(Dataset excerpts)
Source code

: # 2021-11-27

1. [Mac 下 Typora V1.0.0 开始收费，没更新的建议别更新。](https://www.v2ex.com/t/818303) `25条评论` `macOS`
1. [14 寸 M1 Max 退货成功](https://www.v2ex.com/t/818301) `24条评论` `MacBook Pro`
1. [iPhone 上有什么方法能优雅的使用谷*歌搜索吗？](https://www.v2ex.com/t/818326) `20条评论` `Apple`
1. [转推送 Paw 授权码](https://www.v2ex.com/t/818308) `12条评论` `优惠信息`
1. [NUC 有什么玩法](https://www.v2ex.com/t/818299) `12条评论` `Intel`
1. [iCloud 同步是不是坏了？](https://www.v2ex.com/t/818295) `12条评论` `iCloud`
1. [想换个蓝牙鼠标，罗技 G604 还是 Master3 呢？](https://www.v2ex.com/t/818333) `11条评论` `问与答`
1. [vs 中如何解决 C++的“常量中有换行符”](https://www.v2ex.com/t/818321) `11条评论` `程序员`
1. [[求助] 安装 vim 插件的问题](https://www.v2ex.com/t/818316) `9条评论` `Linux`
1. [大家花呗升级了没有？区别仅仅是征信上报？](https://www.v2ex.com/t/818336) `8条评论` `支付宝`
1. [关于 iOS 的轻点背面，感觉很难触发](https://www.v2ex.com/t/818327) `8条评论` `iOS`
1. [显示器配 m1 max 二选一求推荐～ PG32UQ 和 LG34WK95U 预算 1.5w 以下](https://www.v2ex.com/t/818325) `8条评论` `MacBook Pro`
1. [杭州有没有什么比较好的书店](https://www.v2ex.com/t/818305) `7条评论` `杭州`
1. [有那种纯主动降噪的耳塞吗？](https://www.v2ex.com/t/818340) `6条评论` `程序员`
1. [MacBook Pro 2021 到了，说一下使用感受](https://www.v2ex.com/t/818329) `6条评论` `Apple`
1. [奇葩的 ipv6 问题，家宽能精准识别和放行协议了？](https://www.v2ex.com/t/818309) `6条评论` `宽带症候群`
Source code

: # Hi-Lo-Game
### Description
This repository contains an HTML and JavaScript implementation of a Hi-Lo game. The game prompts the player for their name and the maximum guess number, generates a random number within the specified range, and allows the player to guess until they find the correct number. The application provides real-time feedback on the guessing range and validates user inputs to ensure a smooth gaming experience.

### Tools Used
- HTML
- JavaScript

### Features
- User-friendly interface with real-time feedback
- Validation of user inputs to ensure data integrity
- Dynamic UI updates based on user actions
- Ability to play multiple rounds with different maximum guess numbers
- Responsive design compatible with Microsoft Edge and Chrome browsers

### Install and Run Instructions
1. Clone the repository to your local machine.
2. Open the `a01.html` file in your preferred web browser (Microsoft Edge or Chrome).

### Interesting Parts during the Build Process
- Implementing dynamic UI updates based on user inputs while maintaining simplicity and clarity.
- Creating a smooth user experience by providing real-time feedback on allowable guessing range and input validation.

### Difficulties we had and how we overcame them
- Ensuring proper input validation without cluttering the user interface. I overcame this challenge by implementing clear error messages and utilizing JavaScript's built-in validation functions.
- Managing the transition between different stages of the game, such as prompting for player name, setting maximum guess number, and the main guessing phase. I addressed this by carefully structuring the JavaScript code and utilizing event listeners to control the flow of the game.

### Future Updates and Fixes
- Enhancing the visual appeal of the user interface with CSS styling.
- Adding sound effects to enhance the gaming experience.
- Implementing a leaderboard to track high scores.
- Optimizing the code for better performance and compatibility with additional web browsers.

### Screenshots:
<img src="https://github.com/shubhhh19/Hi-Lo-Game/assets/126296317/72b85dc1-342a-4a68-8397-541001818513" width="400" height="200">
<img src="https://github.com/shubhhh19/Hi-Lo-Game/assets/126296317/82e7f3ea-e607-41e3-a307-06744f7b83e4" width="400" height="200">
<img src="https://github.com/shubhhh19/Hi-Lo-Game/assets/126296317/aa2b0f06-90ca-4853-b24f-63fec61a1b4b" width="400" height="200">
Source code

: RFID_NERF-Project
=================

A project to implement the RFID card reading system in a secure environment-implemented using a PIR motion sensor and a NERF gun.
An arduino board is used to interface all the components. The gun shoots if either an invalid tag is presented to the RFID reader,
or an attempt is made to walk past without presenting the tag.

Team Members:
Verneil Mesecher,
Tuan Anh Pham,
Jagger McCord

*ACTIVITY*.
Which lines in the records above contain the word "Chrome"? Return each of them.

*ANSWER SPACE*.
- Responsive design compatible with Microsoft Edge and Chrome browsers
2. Open the `a01.html` file in your preferred web browser (Microsoft Edge or Chrome).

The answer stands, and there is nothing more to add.